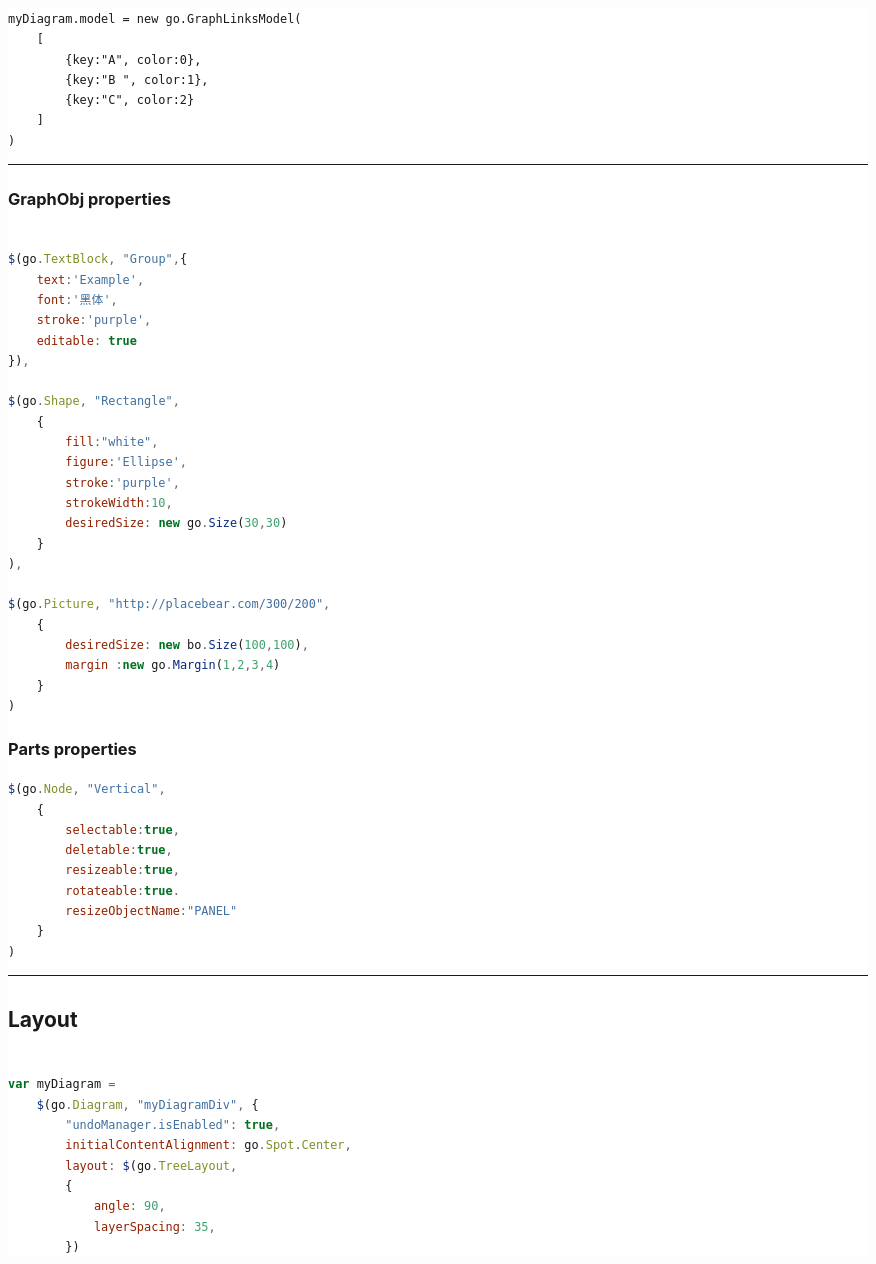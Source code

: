     myDiagram.model = new go.GraphLinksModel(
        [
            {key:"A", color:0},
            {key:"B ", color:1},
            {key:"C", color:2}
        ]
    )
---

### **GraphObj properties**
```javascript

$(go.TextBlock, "Group",{
    text:'Example',
    font:'黑体',
    stroke:'purple',
    editable: true
}),

$(go.Shape, "Rectangle", 
    {
        fill:"white",
        figure:'Ellipse',
        stroke:'purple',
        strokeWidth:10,
        desiredSize: new go.Size(30,30)
    }
),

$(go.Picture, "http://placebear.com/300/200", 
    {
        desiredSize: new bo.Size(100,100),
        margin :new go.Margin(1,2,3,4)
    }
)

```

### **Parts properties**
```javascript
$(go.Node, "Vertical",
    {
        selectable:true,
        deletable:true,
        resizeable:true,
        rotateable:true.
        resizeObjectName:"PANEL"
    }
)
```
---
## **Layout**
```javascript

var myDiagram =
    $(go.Diagram, "myDiagramDiv", {
        "undoManager.isEnabled": true, 
        initialContentAlignment: go.Spot.Center,
        layout: $(go.TreeLayout,
        {
            angle: 90,
            layerSpacing: 35,
        })
```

----

### WHAT YOU HAVE TO DO:
What is needed is a copy of every line above in which "desiredSize" appears.

### ANSWER SECTION:
        desiredSize: new go.Size(30,30)
        desiredSize: new bo.Size(100,100),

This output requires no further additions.